• **REQUIRED ACTION**:
Which of the lines in the data below contain the string "values"? Copy each of them.

(Stored items from a collection)

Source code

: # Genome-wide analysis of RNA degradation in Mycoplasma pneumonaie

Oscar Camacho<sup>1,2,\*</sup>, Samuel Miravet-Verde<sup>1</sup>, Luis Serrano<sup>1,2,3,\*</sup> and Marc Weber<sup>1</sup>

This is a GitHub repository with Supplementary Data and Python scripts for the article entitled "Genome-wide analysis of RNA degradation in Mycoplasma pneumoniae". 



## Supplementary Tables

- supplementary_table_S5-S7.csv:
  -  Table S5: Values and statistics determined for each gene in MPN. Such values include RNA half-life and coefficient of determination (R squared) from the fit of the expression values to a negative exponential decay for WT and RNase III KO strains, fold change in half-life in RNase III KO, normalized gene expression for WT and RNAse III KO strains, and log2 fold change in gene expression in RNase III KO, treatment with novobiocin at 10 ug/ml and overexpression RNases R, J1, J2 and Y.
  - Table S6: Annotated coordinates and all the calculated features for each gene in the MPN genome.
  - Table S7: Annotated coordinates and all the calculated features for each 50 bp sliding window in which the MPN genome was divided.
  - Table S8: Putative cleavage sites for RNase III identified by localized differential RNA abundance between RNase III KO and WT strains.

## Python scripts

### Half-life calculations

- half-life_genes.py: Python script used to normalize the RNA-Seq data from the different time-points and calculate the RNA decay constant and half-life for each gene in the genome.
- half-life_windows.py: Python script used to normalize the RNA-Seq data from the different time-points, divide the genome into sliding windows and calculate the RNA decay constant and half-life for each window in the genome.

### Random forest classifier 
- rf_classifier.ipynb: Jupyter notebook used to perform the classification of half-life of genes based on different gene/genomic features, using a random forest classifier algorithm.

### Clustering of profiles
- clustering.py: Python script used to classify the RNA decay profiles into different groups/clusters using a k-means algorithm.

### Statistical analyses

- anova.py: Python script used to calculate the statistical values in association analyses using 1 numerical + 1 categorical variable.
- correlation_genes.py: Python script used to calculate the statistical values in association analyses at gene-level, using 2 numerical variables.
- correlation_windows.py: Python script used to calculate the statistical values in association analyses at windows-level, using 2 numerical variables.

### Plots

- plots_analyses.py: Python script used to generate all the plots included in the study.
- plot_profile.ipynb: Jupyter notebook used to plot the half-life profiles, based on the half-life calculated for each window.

• **RESPONSE TO THE EXERCISE**:
  -  Table S5: Values and statistics determined for each gene in MPN. Such values include RNA half-life and coefficient of determination (R squared) from the fit of the expression values to a negative exponential decay for WT and RNase III KO strains, fold change in half-life in RNase III KO, normalized gene expression for WT and RNAse III KO strains, and log2 fold change in gene expression in RNase III KO, treatment with novobiocin at 10 ug/ml and overexpression RNases R, J1, J2 and Y.
- anova.py: Python script used to calculate the statistical values in association analyses using 1 numerical + 1 categorical variable.
- correlation_genes.py: Python script used to calculate the statistical values in association analyses at gene-level, using 2 numerical variables.
- correlation_windows.py: Python script used to calculate the statistical values in association analyses at windows-level, using 2 numerical variables.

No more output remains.